For those of you with shorter-term goals in mind, you might want to look into debt-oriented funds instead. On the flip side, if you’re considering solution-oriented schemes, it’s wise to start investing sooner rather than later. Starting early allows your investment more time to mature, potentially yielding more satisfying returns over an extended period. This strategy is particularly effective because the longer investment tenure generally lowers the associated risks with these funds.


Solution-oriented schemes are essentially closed-end funds with a five-year lock-in, ideal for you if your investment goals span a longer period and are aimed at specific targets. By opting for solution-oriented mutual funds, you not only stand to benefit from potential tax savings but also might see greater growth due to the extended investment duration. Remember, though, that all investments carry market risks.

Ready to target your financial goals with precision? Open your free Demat account with Angel One today and begin your journey with solution-oriented funds.


What are solution-oriented mutual funds?

Solution-oriented mutual funds are specialized investment options designed for long-term goals, such as retirement or children’s education. They have a fixed lock-in period of five years and are aimed at achieving specific financial objectives.

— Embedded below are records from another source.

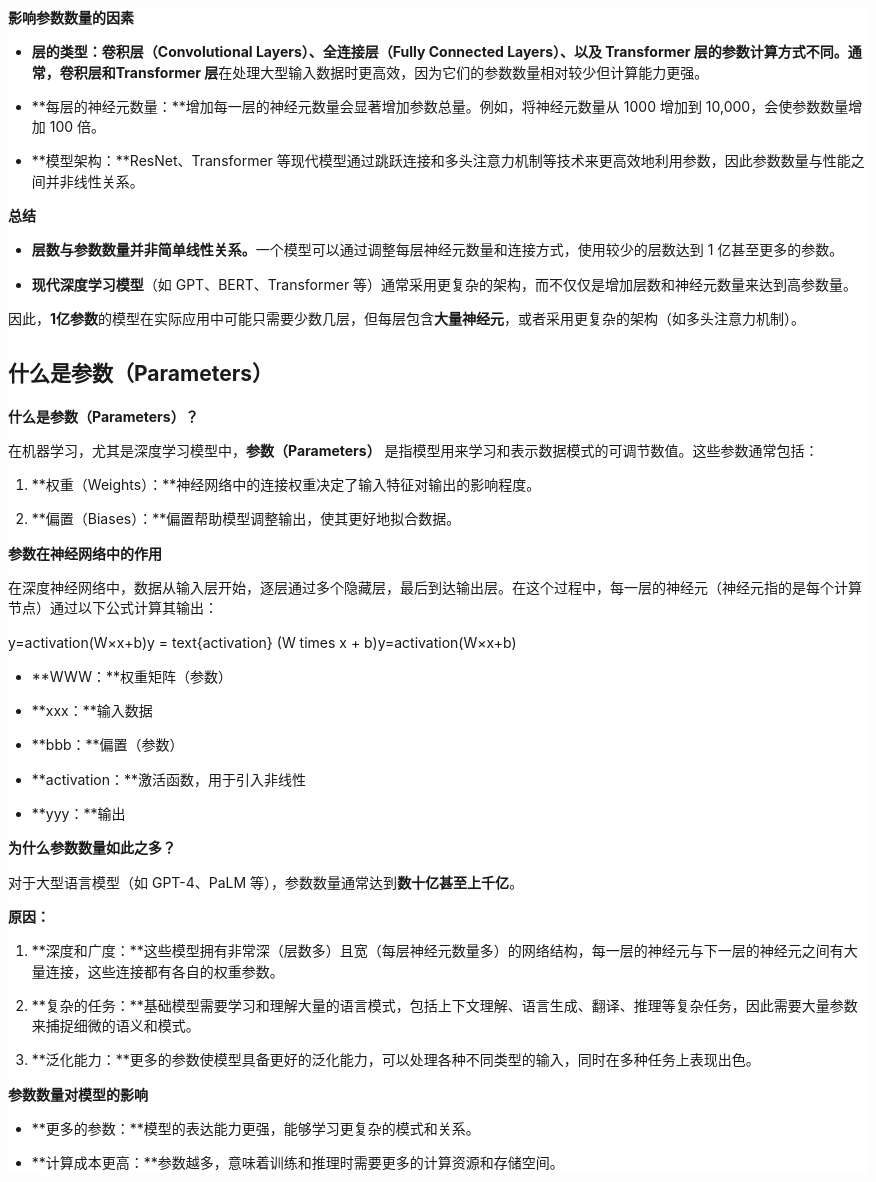 **影响参数数量的因素**

- **层的类型：**卷积层（Convolutional Layers）、全连接层（Fully Connected Layers）、以及 Transformer 层的参数计算方式不同。通常，**卷积层**和**Transformer 层**在处理大型输入数据时更高效，因为它们的参数数量相对较少但计算能力更强。

- **每层的神经元数量：**增加每⼀层的神经元数量会显著增加参数总量。例如，将神经元数量从 1000 增加到 10,000，会使参数数量增加 100 倍。

- **模型架构：**ResNet、Transformer 等现代模型通过跳跃连接和多头注意力机制等技术来更高效地利用参数，因此参数数量与性能之间并非线性关系。


**总结**

- **层数与参数数量并非简单线性关系。**⼀个模型可以通过调整每层神经元数量和连接方式，使用较少的层数达到 1 亿甚至更多的参数。

- **现代深度学习模型**（如 GPT、BERT、Transformer 等）通常采用更复杂的架构，而不仅仅是增加层数和神经元数量来达到高参数量。


因此，**1亿参数**的模型在实际应用中可能只需要少数几层，但每层包含**大量神经元**，或者采用更复杂的架构（如多头注意力机制）。

## 什么是参数（Parameters）

**什么是参数（Parameters）？**

在机器学习，尤其是深度学习模型中，**参数（Parameters）** 是指模型用来学习和表示数据模式的可调节数值。这些参数通常包括：

1. **权重（Weights）：**神经网络中的连接权重决定了输入特征对输出的影响程度。

2. **偏置（Biases）：**偏置帮助模型调整输出，使其更好地拟合数据。

**参数在神经网络中的作用**

在深度神经网络中，数据从输入层开始，逐层通过多个隐藏层，最后到达输出层。在这个过程中，每⼀层的神经元（神经元指的是每个计算节点）通过以下公式计算其输出：

y=activation(W×x+b)y = text{activation} (W times x + b)y=activation(W×x+b)

- **WWW：**权重矩阵（参数）

- **xxx：**输入数据

- **bbb：**偏置（参数）

- **activation：**激活函数，用于引入非线性

- **yyy：**输出


**为什么参数数量如此之多？**

对于大型语言模型（如 GPT-4、PaLM 等），参数数量通常达到**数十亿甚至上千亿**。

**原因：**

1. **深度和广度：**这些模型拥有非常深（层数多）且宽（每层神经元数量多）的网络结构，每⼀层的神经元与下⼀层的神经元之间有大量连接，这些连接都有各自的权重参数。


2. **复杂的任务：**基础模型需要学习和理解大量的语言模式，包括上下文理解、语言生成、翻译、推理等复杂任务，因此需要大量参数来捕捉细微的语义和模式。


3. **泛化能力：**更多的参数使模型具备更好的泛化能力，可以处理各种不同类型的输入，同时在多种任务上表现出色。

**参数数量对模型的影响**

- **更多的参数：**模型的表达能力更强，能够学习更复杂的模式和关系。

- **计算成本更高：**参数越多，意味着训练和推理时需要更多的计算资源和存储空间。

Are there any tax benefits associated with solution-oriented mutual funds?

Yes, investing in solution-oriented mutual funds can offer tax benefits under certain conditions. It’s advisable to consult a tax advisor to understand the specific benefits applicable to your investment.

What risks are involved with investing in solution-oriented mutual funds?

Like any investment in the financial market, solution-oriented mutual funds carry risks due to market volatility. The performance of these funds is subject to changes in the market conditions.

How can I start investing in solution-oriented schemes?

To start investing in solution-oriented mutual funds, you need to open a demat account with a brokerage firm, such as Angel One. Once your account is set up, you can choose the solution-oriented fund that aligns with your financial goals and start investing.